-- Opening Marker --
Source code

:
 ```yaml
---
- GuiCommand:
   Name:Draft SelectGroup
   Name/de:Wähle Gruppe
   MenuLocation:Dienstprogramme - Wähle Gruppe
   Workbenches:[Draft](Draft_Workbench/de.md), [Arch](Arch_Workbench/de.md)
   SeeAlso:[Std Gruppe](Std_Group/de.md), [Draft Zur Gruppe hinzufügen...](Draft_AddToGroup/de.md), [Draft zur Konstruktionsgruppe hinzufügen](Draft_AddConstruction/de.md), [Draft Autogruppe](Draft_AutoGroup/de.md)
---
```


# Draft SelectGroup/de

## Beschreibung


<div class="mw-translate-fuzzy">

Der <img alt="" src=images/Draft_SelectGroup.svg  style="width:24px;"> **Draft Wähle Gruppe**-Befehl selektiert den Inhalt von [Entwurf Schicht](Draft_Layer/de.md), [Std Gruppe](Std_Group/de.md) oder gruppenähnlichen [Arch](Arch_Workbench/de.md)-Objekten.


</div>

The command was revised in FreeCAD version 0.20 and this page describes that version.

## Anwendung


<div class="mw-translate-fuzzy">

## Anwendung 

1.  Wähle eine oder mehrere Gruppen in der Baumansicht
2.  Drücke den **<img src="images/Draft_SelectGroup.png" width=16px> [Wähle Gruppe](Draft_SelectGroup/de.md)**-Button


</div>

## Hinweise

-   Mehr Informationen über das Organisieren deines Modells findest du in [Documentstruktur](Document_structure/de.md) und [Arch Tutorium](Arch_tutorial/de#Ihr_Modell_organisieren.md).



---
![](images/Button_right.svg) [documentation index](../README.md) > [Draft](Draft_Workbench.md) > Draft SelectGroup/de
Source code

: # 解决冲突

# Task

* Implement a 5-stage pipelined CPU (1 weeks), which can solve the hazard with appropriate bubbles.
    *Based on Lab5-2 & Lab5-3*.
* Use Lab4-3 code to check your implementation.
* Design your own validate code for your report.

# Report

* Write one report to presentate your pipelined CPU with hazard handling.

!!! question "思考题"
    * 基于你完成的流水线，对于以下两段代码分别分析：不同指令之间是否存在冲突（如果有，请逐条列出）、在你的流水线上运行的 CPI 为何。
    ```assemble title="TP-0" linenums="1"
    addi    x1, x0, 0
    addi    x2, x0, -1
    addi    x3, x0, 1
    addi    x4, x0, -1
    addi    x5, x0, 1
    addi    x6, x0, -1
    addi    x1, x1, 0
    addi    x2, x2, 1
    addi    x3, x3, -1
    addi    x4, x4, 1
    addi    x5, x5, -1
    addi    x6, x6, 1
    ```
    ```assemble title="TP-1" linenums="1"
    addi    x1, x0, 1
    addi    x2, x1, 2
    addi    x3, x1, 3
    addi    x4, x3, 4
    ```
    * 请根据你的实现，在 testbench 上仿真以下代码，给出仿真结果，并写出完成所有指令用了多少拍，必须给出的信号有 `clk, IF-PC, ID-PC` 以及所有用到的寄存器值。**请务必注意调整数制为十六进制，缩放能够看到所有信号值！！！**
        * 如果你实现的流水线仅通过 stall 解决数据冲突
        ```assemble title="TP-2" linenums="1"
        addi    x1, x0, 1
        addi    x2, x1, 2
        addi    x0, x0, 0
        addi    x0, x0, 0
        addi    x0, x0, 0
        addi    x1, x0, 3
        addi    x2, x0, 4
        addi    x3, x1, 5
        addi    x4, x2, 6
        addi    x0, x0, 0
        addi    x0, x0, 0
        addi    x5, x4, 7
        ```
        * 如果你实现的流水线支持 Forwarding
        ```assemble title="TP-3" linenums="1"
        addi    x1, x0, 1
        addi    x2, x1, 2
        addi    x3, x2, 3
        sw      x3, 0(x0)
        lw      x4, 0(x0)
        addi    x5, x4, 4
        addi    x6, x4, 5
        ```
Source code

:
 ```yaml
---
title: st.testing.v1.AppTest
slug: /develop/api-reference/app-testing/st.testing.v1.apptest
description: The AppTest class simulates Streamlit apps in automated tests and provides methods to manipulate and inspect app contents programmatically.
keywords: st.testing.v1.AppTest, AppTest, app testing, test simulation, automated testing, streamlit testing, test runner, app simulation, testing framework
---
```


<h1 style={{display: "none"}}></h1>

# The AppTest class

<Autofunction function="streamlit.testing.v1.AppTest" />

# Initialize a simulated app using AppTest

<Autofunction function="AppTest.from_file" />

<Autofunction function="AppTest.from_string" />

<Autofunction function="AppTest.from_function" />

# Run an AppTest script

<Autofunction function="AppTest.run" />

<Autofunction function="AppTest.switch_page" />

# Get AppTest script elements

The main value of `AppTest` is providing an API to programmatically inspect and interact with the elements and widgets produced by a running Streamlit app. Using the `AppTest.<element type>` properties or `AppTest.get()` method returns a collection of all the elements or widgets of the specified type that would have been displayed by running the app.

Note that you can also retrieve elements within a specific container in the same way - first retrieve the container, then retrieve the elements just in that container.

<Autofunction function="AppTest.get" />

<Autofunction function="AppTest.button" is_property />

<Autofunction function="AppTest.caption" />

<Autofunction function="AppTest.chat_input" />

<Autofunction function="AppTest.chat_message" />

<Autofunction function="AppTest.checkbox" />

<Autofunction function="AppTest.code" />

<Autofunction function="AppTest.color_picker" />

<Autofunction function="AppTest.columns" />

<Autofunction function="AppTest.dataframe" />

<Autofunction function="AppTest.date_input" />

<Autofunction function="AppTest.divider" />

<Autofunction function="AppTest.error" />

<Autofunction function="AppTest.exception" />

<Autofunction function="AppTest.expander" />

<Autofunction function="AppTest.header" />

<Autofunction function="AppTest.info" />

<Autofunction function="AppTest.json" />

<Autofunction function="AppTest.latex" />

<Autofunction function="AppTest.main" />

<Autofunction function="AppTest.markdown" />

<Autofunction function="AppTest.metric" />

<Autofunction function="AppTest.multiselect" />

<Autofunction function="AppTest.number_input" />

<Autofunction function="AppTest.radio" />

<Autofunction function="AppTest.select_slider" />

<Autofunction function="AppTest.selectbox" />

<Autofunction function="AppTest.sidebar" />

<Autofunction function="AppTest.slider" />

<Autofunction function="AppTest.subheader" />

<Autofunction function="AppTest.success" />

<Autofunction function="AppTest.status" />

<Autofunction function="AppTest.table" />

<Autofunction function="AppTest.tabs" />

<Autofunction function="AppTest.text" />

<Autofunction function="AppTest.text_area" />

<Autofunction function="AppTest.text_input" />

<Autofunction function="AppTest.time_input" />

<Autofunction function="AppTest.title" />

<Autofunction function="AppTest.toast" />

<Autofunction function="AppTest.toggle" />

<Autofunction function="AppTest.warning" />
-- Closing Marker --
From the data above, gather every line that includes the word "width".

Der <img alt="" src=images/Draft_SelectGroup.svg  style="width:24px;"> **Draft Wähle Gruppe**-Befehl selektiert den Inhalt von [Entwurf Schicht](Draft_Layer/de.md), [Std Gruppe](Std_Group/de.md) oder gruppenähnlichen [Arch](Arch_Workbench/de.md)-Objekten.
2.  Drücke den **<img src="images/Draft_SelectGroup.png" width=16px> [Wähle Gruppe](Draft_SelectGroup/de.md)**-Button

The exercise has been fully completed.